Entries taken from a collection
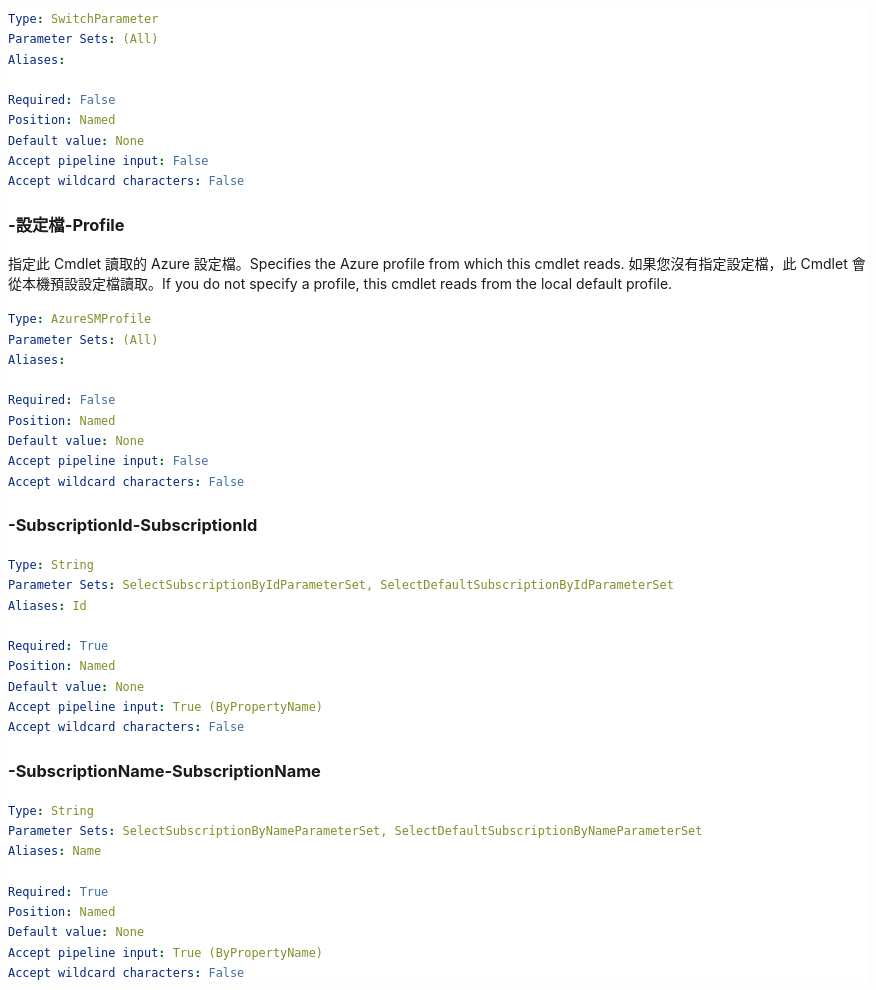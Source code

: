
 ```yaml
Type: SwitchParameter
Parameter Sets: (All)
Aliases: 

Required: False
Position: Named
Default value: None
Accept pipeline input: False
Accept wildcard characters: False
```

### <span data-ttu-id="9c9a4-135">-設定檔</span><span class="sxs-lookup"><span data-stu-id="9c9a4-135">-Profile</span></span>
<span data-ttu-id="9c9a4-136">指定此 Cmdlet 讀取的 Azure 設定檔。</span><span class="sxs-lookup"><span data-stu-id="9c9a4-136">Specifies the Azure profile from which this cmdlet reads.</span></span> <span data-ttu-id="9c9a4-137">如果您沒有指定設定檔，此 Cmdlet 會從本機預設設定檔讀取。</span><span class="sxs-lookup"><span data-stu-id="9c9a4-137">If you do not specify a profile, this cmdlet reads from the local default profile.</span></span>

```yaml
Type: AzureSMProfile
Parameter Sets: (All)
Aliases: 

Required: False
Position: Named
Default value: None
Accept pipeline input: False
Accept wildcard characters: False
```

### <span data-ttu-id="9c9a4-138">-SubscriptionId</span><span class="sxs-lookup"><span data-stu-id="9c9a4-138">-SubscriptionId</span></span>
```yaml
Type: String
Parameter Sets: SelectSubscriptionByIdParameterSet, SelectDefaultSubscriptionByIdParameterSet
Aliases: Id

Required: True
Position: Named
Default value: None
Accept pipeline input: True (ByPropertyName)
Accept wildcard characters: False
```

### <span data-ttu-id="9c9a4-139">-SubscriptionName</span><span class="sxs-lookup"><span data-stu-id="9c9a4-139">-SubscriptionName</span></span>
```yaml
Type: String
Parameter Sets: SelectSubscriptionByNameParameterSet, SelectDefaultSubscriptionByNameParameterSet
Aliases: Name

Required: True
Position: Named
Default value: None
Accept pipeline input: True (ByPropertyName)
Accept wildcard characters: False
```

§ WORK ITEM: An exact repetition of all the records above is required, excluding the pictures.

§ SOLUTION FOR THIS PROBLEM:
Source code

:
 ```yaml
Type: SwitchParameter
Parameter Sets: (All)
Aliases: 

Required: False
Position: Named
Default value: None
Accept pipeline input: False
Accept wildcard characters: False
```

### <span data-ttu-id="9c9a4-135">-設定檔</span><span class="sxs-lookup"><span data-stu-id="9c9a4-135">-Profile</span></span>
<span data-ttu-id="9c9a4-136">指定此 Cmdlet 讀取的 Azure 設定檔。</span><span class="sxs-lookup"><span data-stu-id="9c9a4-136">Specifies the Azure profile from which this cmdlet reads.</span></span> <span data-ttu-id="9c9a4-137">如果您沒有指定設定檔，此 Cmdlet 會從本機預設設定檔讀取。</span><span class="sxs-lookup"><span data-stu-id="9c9a4-137">If you do not specify a profile, this cmdlet reads from the local default profile.</span></span>

```yaml
Type: AzureSMProfile
Parameter Sets: (All)
Aliases: 

Required: False
Position: Named
Default value: None
Accept pipeline input: False
Accept wildcard characters: False
```

### <span data-ttu-id="9c9a4-138">-SubscriptionId</span><span class="sxs-lookup"><span data-stu-id="9c9a4-138">-SubscriptionId</span></span>
```yaml
Type: String
Parameter Sets: SelectSubscriptionByIdParameterSet, SelectDefaultSubscriptionByIdParameterSet
Aliases: Id

Required: True
Position: Named
Default value: None
Accept pipeline input: True (ByPropertyName)
Accept wildcard characters: False
```

### <span data-ttu-id="9c9a4-139">-SubscriptionName</span><span class="sxs-lookup"><span data-stu-id="9c9a4-139">-SubscriptionName</span></span>
```yaml
Type: String
Parameter Sets: SelectSubscriptionByNameParameterSet, SelectDefaultSubscriptionByNameParameterSet
Aliases: Name

Required: True
Position: Named
Default value: None
Accept pipeline input: True (ByPropertyName)
Accept wildcard characters: False
```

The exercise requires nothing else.